Visualising supply chain instability

Economics is not static; a changing world causes shifts in prices and economic relationships. This is captured best by an evolving geopolitical landscape that redefines things we take for granted, be it trade relations or global supply chains.

In January, this blog briefly touched upon one such example of disruptions to the status quo. Attacks against shipping vessels in the Gulf of Aden off the coast of Yemen were then responsible for an almost fivefold rise in shipping costs from Europe to Asia. The Red Sea is of course one of the busiest shipping routes in the world, with a third of global container trade passing through the 200m-narrow canal.

Attacks increased significantly in the span of 2024, peaking in June of last year before lulling towards zero. They have only resurged against civilian ships as of these weeks. Apart from the physical risk faced by crewmembers, disruptions throw a wrench in well-oiled global supply chains. This carries risks of cost-push inflation due to rising freight costs: cargo companies must opt between higher insurance premiums & security measures or taking a 7-day reroute around the Cape of Good Hope.

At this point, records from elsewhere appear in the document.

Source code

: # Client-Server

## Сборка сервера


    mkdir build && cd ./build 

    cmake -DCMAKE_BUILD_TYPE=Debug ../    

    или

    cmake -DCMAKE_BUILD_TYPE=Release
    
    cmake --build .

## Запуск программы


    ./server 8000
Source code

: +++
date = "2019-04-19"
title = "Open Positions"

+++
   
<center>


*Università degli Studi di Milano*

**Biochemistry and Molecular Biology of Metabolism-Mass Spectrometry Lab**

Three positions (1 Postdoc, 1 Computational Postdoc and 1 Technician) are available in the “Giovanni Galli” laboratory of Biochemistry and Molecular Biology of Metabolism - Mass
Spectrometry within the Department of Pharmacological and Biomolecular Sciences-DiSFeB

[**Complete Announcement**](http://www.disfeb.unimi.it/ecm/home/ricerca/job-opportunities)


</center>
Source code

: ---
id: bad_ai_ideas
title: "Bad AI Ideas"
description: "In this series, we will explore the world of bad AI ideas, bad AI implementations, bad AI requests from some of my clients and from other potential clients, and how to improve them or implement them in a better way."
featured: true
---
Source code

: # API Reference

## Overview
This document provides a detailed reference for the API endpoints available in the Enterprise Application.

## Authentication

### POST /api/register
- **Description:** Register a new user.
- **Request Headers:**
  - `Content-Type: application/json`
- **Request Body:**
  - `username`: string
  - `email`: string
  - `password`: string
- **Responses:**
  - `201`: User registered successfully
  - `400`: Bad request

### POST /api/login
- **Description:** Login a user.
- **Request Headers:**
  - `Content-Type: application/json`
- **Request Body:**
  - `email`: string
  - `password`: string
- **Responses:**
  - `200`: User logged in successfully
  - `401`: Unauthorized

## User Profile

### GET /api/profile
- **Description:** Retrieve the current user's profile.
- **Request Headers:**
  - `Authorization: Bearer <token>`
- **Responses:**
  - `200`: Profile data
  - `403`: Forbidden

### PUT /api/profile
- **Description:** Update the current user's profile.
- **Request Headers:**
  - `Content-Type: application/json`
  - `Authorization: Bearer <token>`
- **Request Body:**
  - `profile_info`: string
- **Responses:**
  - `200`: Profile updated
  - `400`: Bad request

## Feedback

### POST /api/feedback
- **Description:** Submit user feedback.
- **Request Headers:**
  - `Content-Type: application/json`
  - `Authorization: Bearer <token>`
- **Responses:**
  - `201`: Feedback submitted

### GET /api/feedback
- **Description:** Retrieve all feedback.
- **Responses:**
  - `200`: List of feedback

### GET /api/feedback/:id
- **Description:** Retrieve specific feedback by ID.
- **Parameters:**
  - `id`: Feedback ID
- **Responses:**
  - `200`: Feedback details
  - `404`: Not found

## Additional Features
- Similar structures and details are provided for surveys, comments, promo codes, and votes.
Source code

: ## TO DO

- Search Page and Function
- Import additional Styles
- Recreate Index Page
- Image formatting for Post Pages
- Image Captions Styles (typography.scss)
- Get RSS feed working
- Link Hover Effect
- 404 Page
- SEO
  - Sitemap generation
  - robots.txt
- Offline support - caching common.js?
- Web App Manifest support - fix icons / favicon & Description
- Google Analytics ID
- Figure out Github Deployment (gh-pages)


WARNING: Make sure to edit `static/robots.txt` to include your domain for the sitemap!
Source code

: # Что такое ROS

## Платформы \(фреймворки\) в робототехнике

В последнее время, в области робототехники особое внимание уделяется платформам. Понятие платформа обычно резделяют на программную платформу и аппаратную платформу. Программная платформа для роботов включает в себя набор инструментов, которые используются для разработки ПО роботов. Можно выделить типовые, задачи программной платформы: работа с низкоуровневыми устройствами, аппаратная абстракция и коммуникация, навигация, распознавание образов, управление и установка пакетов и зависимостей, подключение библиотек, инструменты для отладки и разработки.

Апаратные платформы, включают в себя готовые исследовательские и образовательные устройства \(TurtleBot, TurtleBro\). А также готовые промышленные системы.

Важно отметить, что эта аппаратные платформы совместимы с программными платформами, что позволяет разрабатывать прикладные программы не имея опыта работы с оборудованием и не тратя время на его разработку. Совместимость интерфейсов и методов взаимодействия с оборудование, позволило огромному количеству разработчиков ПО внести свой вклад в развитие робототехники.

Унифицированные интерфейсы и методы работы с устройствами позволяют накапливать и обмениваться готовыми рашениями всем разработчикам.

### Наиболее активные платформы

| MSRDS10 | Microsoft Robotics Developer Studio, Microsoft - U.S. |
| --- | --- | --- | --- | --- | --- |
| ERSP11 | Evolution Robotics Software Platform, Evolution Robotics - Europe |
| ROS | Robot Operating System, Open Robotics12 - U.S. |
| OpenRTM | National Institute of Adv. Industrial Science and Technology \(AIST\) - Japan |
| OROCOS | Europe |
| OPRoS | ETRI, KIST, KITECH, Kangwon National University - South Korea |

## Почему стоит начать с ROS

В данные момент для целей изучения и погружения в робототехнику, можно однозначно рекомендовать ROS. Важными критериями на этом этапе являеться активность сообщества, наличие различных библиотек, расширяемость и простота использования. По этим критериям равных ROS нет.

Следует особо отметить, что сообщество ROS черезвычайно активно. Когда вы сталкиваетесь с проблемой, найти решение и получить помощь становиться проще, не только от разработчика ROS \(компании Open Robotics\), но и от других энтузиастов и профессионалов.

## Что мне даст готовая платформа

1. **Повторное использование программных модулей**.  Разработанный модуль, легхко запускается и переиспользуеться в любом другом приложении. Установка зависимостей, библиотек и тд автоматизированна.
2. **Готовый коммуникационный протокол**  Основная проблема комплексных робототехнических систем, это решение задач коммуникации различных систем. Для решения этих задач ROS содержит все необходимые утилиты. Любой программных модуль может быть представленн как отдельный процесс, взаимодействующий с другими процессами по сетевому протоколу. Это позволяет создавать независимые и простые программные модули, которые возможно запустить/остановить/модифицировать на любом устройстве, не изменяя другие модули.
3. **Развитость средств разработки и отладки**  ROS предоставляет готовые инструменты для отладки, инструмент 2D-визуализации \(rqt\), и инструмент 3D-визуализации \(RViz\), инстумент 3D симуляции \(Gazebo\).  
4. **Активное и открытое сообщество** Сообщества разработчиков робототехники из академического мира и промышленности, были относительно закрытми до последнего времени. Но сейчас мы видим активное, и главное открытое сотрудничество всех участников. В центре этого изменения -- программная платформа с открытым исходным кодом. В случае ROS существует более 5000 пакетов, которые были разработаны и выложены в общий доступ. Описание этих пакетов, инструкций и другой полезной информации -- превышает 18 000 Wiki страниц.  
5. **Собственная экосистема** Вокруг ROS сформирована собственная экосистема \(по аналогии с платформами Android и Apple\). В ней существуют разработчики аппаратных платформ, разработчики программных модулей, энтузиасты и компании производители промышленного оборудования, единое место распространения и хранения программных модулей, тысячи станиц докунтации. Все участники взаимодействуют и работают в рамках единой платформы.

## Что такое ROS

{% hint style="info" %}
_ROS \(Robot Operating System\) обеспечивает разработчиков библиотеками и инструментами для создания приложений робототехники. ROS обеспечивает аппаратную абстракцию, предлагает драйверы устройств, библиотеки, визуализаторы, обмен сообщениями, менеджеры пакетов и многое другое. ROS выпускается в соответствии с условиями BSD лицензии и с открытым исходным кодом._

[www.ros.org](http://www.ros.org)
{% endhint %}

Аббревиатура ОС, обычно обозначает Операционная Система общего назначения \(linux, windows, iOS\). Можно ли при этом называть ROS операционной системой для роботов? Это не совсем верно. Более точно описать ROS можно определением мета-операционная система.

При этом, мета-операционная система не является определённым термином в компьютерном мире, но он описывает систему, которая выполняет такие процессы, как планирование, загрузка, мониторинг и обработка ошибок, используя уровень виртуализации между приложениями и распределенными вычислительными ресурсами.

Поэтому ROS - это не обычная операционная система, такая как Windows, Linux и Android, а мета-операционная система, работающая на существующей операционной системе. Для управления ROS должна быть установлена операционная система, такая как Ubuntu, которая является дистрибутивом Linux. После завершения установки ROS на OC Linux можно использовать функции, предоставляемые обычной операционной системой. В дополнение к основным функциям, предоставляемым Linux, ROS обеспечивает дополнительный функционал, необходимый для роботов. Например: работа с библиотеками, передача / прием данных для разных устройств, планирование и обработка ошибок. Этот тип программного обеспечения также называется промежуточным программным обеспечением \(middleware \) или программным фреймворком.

Out of curiosity, I wanted to visualise this shock to supply chains that last year had central bankers teetering in following developments closely -territory. To do so, I enlist the help of OpenStreeMap‘s mapping tools and satellite imagery data from Global Fishing Watch. Radar detections are matched with known maritime records of ships to estimate the coordinates and likely characteristics of vessels (eg. length; fishing, cargo etc.).

With a bit of tuning, this gives us an overview of snapshots of vessel locations during different months. In this case we look at the greater Arabian Sea region, encompassing the Persian Gulf, the Gulf of Aden and the Red Sea.

The chart below plots cargo ship sightings, which will serve as a proxy for trade volume. This includes oil tankers. The animation begins in September of 2023, before attacks on commercial ships were carried out (as the chart above states). It then displays developments in maritime traffic until July of 2024.

As expected, a pronounced fall in traffic can be observed. February and July saw the lowest amount of ship movement, also coinciding with intensifications of attacks. Things begin a return to normalcy from January 2025 onwards.

Visualising current events in such a way serves as a powerful reminder of what goes on behind news headlines. Prices in supermarket shelves reflect many mechanical relationships between real physical variables; being able to attest to those changes by using open source tools is remarkably satisfying. It also validates the conviction that beyond textbooks, economics is often far more tangible than what meets the eye.